=== WHAT IS NEEDED ===
Please return each record exactly as it stands.

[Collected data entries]
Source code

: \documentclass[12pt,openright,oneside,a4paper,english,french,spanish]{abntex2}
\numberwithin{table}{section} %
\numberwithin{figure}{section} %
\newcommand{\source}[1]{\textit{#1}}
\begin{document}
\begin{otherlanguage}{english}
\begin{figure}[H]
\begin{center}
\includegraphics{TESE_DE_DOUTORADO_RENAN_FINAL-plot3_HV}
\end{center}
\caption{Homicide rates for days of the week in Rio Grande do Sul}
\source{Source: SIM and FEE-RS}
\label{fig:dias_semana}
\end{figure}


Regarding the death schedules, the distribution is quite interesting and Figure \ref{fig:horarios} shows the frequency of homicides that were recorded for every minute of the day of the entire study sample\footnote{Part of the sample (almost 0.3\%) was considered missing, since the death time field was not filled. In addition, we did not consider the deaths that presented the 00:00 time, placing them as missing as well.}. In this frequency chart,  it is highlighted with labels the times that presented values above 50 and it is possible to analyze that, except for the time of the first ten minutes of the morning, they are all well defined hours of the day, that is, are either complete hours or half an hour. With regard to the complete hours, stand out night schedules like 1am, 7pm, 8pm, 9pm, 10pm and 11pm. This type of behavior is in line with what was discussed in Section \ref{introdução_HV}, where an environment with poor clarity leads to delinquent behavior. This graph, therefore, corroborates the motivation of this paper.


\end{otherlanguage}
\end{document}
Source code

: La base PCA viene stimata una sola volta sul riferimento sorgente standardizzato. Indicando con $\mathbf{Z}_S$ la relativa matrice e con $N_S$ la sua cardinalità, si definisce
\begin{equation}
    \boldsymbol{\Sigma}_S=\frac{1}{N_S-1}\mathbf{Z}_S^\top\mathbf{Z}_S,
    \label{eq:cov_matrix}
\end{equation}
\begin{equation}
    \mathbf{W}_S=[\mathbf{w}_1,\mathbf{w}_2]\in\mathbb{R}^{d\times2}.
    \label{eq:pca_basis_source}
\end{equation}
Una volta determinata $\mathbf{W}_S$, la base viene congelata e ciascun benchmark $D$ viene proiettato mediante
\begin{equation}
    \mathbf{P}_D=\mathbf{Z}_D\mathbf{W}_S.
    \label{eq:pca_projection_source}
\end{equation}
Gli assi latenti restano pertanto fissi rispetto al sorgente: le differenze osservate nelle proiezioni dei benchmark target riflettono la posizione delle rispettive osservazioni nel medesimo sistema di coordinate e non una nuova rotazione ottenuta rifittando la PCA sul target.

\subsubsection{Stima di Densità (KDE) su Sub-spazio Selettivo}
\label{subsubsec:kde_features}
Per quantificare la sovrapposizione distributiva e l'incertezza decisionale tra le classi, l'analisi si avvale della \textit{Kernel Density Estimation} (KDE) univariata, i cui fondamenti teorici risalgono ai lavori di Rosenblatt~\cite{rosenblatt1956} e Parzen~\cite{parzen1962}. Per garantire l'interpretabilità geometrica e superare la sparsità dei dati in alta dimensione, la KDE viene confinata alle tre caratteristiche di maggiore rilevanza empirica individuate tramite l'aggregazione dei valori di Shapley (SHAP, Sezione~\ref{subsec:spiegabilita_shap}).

=== WRITTEN RESPONSE ===
Source code

: \documentclass[12pt,openright,oneside,a4paper,english,french,spanish]{abntex2}
\numberwithin{table}{section} %
\numberwithin{figure}{section} %
\newcommand{\source}[1]{\textit{#1}}
\begin{document}
\begin{otherlanguage}{english}
\begin{figure}[H]
\begin{center}
\includegraphics{TESE_DE_DOUTORADO_RENAN_FINAL-plot3_HV}
\end{center}
\caption{Homicide rates for days of the week in Rio Grande do Sul}
\source{Source: SIM and FEE-RS}
\label{fig:dias_semana}
\end{figure}


Regarding the death schedules, the distribution is quite interesting and Figure \ref{fig:horarios} shows the frequency of homicides that were recorded for every minute of the day of the entire study sample\footnote{Part of the sample (almost 0.3\%) was considered missing, since the death time field was not filled. In addition, we did not consider the deaths that presented the 00:00 time, placing them as missing as well.}. In this frequency chart,  it is highlighted with labels the times that presented values above 50 and it is possible to analyze that, except for the time of the first ten minutes of the morning, they are all well defined hours of the day, that is, are either complete hours or half an hour. With regard to the complete hours, stand out night schedules like 1am, 7pm, 8pm, 9pm, 10pm and 11pm. This type of behavior is in line with what was discussed in Section \ref{introdução_HV}, where an environment with poor clarity leads to delinquent behavior. This graph, therefore, corroborates the motivation of this paper.


\end{otherlanguage}
\end{document}
Source code

: La base PCA viene stimata una sola volta sul riferimento sorgente standardizzato. Indicando con $\mathbf{Z}_S$ la relativa matrice e con $N_S$ la sua cardinalità, si definisce
\begin{equation}
    \boldsymbol{\Sigma}_S=\frac{1}{N_S-1}\mathbf{Z}_S^\top\mathbf{Z}_S,
    \label{eq:cov_matrix}
\end{equation}
\begin{equation}
    \mathbf{W}_S=[\mathbf{w}_1,\mathbf{w}_2]\in\mathbb{R}^{d\times2}.
    \label{eq:pca_basis_source}
\end{equation}
Una volta determinata $\mathbf{W}_S$, la base viene congelata e ciascun benchmark $D$ viene proiettato mediante
\begin{equation}
    \mathbf{P}_D=\mathbf{Z}_D\mathbf{W}_S.
    \label{eq:pca_projection_source}
\end{equation}
Gli assi latenti restano pertanto fissi rispetto al sorgente: le differenze osservate nelle proiezioni dei benchmark target riflettono la posizione delle rispettive osservazioni nel medesimo sistema di coordinate e non una nuova rotazione ottenuta rifittando la PCA sul target.

\subsubsection{Stima di Densità (KDE) su Sub-spazio Selettivo}
\label{subsubsec:kde_features}
Per quantificare la sovrapposizione distributiva e l'incertezza decisionale tra le classi, l'analisi si avvale della \textit{Kernel Density Estimation} (KDE) univariata, i cui fondamenti teorici risalgono ai lavori di Rosenblatt~\cite{rosenblatt1956} e Parzen~\cite{parzen1962}. Per garantire l'interpretabilità geometrica e superare la sparsità dei dati in alta dimensione, la KDE viene confinata alle tre caratteristiche di maggiore rilevanza empirica individuate tramite l'aggregazione dei valori di Shapley (SHAP, Sezione~\ref{subsec:spiegabilita_shap}).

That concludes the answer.